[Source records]
=-=-=-=-=

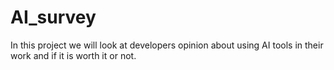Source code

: # AI_survey

In this project we will look at developers opinion about using AI tools in their work and if it is worth it or not.
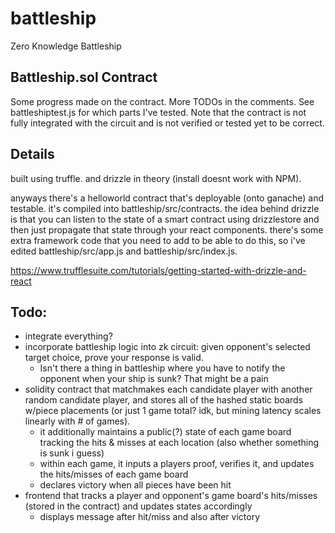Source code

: # battleship
Zero Knowledge Battleship

## Battleship.sol Contract
Some progress made on the contract. More TODOs in the comments. See battleshiptest.js for which parts I've tested. 
Note that the contract is not fully integrated with the circuit and is not verified or tested yet to be correct.

## Details

built using truffle. and drizzle in theory (install doesnt work with NPM).

anyways there's a helloworld contract that's deployable (onto ganache) and testable. it's compiled into battleship/src/contracts. the idea behind drizzle is that you can listen to the state of a smart contract using drizzlestore and then just propagate that state through your react components. there's some extra framework code that you need to add to be able to do this, so i've edited battleship/src/app.js and battleship/src/index.js. 

https://www.trufflesuite.com/tutorials/getting-started-with-drizzle-and-react

## Todo:
- integrate everything?
- incorporate battleship logic into zk circuit: given opponent's selected target choice, prove your response is valid. 
  - Isn't there a thing in battleship where you have to notify the opponent when your ship is sunk? That might be a pain
- solidity contract that matchmakes each candidate player with another random candidate player, and stores all of the hashed static boards w/piece placements (or just 1 game total? idk, but mining latency scales linearly with # of games). 
  - it additionally maintains a public(?) state of each game board tracking the hits & misses at each location (also whether something is sunk i guess)
  - within each game, it inputs a players proof, verifies it, and updates the hits/misses of each game board
  - declares victory when all pieces have been hit
- frontend that tracks a player and opponent's game board's hits/misses (stored in the contract) and updates states accordingly
  - displays message after hit/miss and also after victory
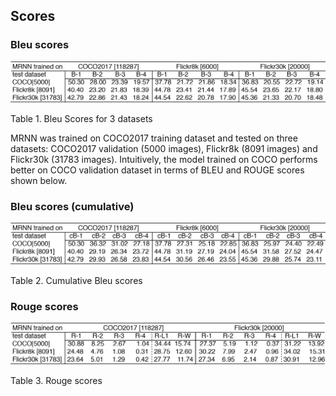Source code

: ## Scores 

### Bleu scores

<p align="center">
<img src="img/w266_score_bleu.png" width="900"></p>
<p align="left">Table 1. Bleu Scores for 3 datasets</p>

MRNN was trained on COCO2017 training dataset and tested on three datasets: COCO2017 validation (5000 images), Flickr8k (8091 images) and Flickr30k (31783 images). Intuitively, the model trained on COCO performs better on COCO validation dataset in terms of BLEU and ROUGE scores shown below. 

### Bleu scores (cumulative) 

<p align="center">
<img src="img/w266_score_bleu_cumulative.png" width="900"></p>
<p align="left">Table 2. Cumulative Bleu scores</p>

### Rouge scores 

<p align="center">
<img src="img/w266_score_rouge.png" width="900"></p>
<p align="left">Table 3. Rouge scores</p>
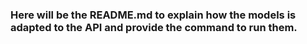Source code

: ### Here will be the README.md to explain how the models is adapted to the API and provide the command to run them.
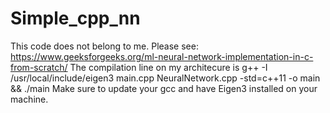 # Simple_cpp_nn
This code does not belong to me. Please see: https://www.geeksforgeeks.org/ml-neural-network-implementation-in-c-from-scratch/
The compilation line on my architecure is g++ -I /usr/local/include/eigen3 main.cpp NeuralNetwork.cpp -std=c++11 -o main && ./main
Make sure to update your gcc and have Eigen3 installed on your machine.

=-=-=-=-=

List, from the entries above, every line in which the word "tested" shows up.

Some progress made on the contract. More TODOs in the comments. See battleshiptest.js for which parts I've tested. 
Note that the contract is not fully integrated with the circuit and is not verified or tested yet to be correct.
MRNN was trained on COCO2017 training dataset and tested on three datasets: COCO2017 validation (5000 images), Flickr8k (8091 images) and Flickr30k (31783 images). Intuitively, the model trained on COCO performs better on COCO validation dataset in terms of BLEU and ROUGE scores shown below. 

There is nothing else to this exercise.